• **What to work on**
Here is the task for the records below: repeat exactly the lines from the one with "I'm excited about" to the one with "To get this", both included, and nothing else.

• **Data shown**
..........
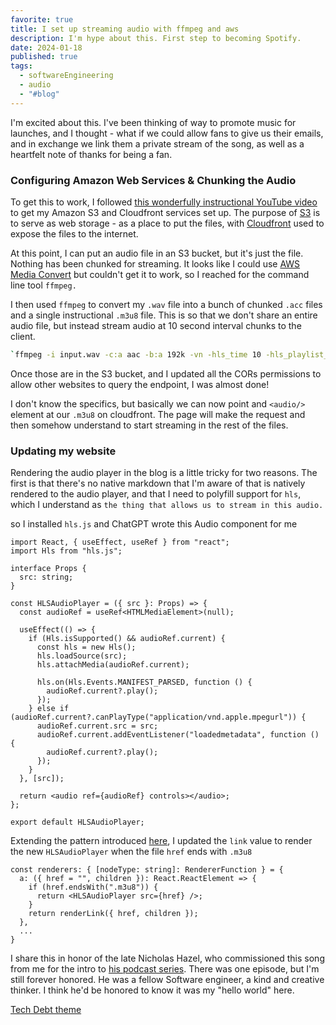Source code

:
 ```yaml
---
favorite: true
title: I set up streaming audio with ffmpeg and aws
description: I'm hype about this. First step to becoming Spotify.
date: 2024-01-18
published: true
tags:
  - softwareEngineering
  - audio
  - "#blog"
---
```


I'm excited about this. I've been thinking of way to promote music for launches, and I thought - what if we could allow fans to give us their emails, and in exchange we link them a private stream of the song, as well as a heartfelt note of thanks for being a fan.

### Configuring Amazon Web Services & Chunking the Audio

To get this to work, I followed [this wonderfully instructional YouTube video](https://www.youtube.com/watch?v=iCZ7KULNQys) to get my Amazon S3 and Cloudfront services set up. The purpose of [S3](https://aws.amazon.com/s3/?nc2=h_ql_prod_st_s3) is to serve as web storage - as a place to put the files, with [Cloudfront](https://aws.amazon.com/cloudfront/?nc2=type_a) used to expose the files to the internet. 

At this point, I can put an audio file in an S3 bucket, but it's just the file. Nothing has been chunked for streaming. It looks like I could use [AWS Media Convert](https://aws.amazon.com/mediaconvert/?nc2=type_a) but couldn't get it to work, so I reached for the command line tool `ffmpeg.`

I then used `ffmpeg` to convert my `.wav` file into a bunch of chunked `.acc` files and a single instructional `.m3u8` file. This is so that we don't share an entire audio file, but instead stream audio at 10 second interval chunks to the client. 

```sh
`ffmpeg -i input.wav -c:a aac -b:a 192k -vn -hls_time 10 -hls_playlist_type vod -hls_segment_filename "segment_%03d.aac" output.m3u8`
```

Once those are in the S3 bucket, and I updated all the CORs permissions to allow other websites to query the endpoint, I was almost done! 

I don't know the specifics, but basically we can now point and `<audio/>` element at our `.m3u8` on cloudfront. The page will make the request and then somehow understand to start streaming in the rest of the files. 

### Updating my website 
Rendering the audio player in the blog is a little tricky for two reasons. The first is that there's no native markdown that I'm aware of that is natively rendered to the audio player, and that I need to polyfill support for `hls`, which I understand as `the thing that allows us to stream in this audio.` 

so I installed `hls.js` and ChatGPT wrote this Audio component for me 
```tsx
import React, { useEffect, useRef } from "react";
import Hls from "hls.js";

interface Props {
  src: string;
}

const HLSAudioPlayer = ({ src }: Props) => {
  const audioRef = useRef<HTMLMediaElement>(null);

  useEffect(() => {
    if (Hls.isSupported() && audioRef.current) {
      const hls = new Hls();
      hls.loadSource(src);
      hls.attachMedia(audioRef.current);

      hls.on(Hls.Events.MANIFEST_PARSED, function () {
        audioRef.current?.play();
      });
    } else if (audioRef.current?.canPlayType("application/vnd.apple.mpegurl")) {
      audioRef.current.src = src;
      audioRef.current.addEventListener("loadedmetadata", function () {
        audioRef.current?.play();
      });
    }
  }, [src]);

  return <audio ref={audioRef} controls></audio>;
};

export default HLSAudioPlayer;

```

Extending the pattern introduced [here](https://natespilman.com/blog/2024-01-14-markdown-transformation-layer), I updated the `link` value to render the new `HLSAudioPlayer` when the file `href` ends with `.m3u8`
```
const renderers: { [nodeType: string]: RendererFunction } = {
  a: ({ href = "", children }): React.ReactElement => {
    if (href.endsWith(".m3u8")) {
      return <HLSAudioPlayer src={href} />;
    }
    return renderLink({ href, children });
  },
  ...
}
```


I share this in honor of the late Nicholas Hazel, who commissioned this song from me for the intro to [his podcast series](https://www.youtube.com/watch?v=BpRVdXdUq98). There was one episode, but I'm still forever honored. He was a fellow Software engineer, a kind and creative thinker. I think he'd be honored to know it was my "hello world" here.   

[Tech Debt theme](https://d3qxyro07qwbpl.cloudfront.net/stream/output.m3u8)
..........
• **Written answer**
I'm excited about this. I've been thinking of way to promote music for launches, and I thought - what if we could allow fans to give us their emails, and in exchange we link them a private stream of the song, as well as a heartfelt note of thanks for being a fan.

### Configuring Amazon Web Services & Chunking the Audio

To get this to work, I followed [this wonderfully instructional YouTube video](https://www.youtube.com/watch?v=iCZ7KULNQys) to get my Amazon S3 and Cloudfront services set up. The purpose of [S3](https://aws.amazon.com/s3/?nc2=h_ql_prod_st_s3) is to serve as web storage - as a place to put the files, with [Cloudfront](https://aws.amazon.com/cloudfront/?nc2=type_a) used to expose the files to the internet. 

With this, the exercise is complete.